Record set:
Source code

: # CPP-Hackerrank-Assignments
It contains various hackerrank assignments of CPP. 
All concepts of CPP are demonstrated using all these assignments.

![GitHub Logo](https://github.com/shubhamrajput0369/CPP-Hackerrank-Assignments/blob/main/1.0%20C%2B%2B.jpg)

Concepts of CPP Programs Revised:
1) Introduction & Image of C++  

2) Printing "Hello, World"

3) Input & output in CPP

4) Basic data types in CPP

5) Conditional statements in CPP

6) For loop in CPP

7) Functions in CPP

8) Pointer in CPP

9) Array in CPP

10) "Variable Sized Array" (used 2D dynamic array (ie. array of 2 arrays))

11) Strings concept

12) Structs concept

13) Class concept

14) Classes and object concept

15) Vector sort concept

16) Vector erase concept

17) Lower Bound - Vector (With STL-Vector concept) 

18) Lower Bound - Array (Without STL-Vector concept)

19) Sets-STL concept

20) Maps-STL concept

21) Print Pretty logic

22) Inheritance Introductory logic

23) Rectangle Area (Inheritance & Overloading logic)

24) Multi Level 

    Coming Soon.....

--

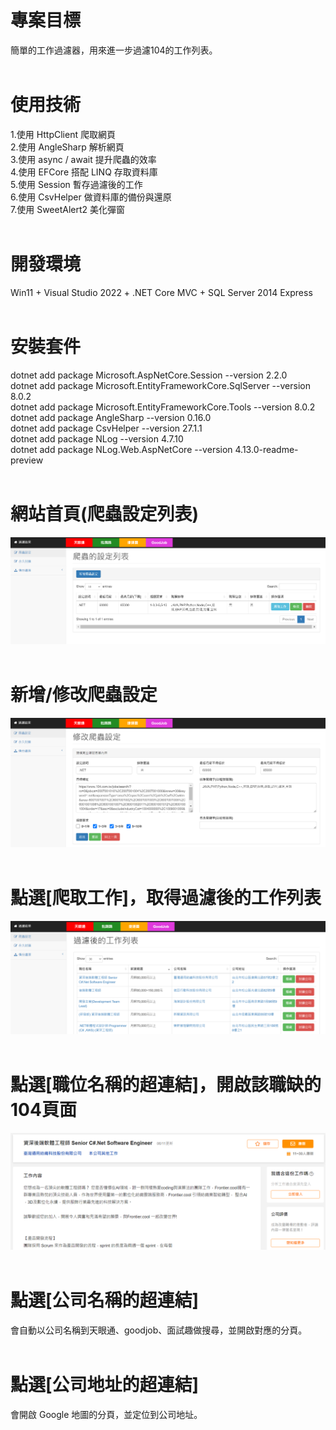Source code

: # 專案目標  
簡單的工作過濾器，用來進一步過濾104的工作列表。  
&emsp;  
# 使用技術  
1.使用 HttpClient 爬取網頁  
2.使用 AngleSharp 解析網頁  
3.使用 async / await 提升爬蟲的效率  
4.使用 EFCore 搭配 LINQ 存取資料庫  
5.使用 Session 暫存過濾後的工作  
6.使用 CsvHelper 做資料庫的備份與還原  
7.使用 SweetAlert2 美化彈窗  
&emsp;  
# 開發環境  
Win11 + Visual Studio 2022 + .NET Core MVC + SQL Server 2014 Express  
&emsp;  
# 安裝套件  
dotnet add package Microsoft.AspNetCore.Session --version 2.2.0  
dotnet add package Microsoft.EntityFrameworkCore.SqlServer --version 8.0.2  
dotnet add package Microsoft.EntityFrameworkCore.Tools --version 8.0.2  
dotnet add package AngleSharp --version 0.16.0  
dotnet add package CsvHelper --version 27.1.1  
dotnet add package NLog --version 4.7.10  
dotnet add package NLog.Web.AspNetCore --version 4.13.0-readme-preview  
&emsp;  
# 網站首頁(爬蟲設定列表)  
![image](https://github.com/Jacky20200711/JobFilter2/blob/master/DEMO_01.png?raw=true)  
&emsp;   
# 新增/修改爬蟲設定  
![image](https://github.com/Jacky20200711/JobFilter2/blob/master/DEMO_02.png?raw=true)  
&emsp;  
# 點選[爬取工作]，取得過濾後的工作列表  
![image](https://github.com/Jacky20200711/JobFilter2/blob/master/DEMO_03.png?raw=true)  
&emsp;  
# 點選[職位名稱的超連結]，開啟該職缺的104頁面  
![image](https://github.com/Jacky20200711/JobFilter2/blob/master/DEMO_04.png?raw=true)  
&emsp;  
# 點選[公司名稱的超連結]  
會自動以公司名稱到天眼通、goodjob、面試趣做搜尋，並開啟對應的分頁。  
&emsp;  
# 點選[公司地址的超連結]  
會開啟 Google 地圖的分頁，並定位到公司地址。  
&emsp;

Assignment: Using the data above, copy each line that contains "package".

Reply:
dotnet add package Microsoft.AspNetCore.Session --version 2.2.0  
dotnet add package Microsoft.EntityFrameworkCore.SqlServer --version 8.0.2  
dotnet add package Microsoft.EntityFrameworkCore.Tools --version 8.0.2  
dotnet add package AngleSharp --version 0.16.0  
dotnet add package CsvHelper --version 27.1.1  
dotnet add package NLog --version 4.7.10  
dotnet add package NLog.Web.AspNetCore --version 4.13.0-readme-preview  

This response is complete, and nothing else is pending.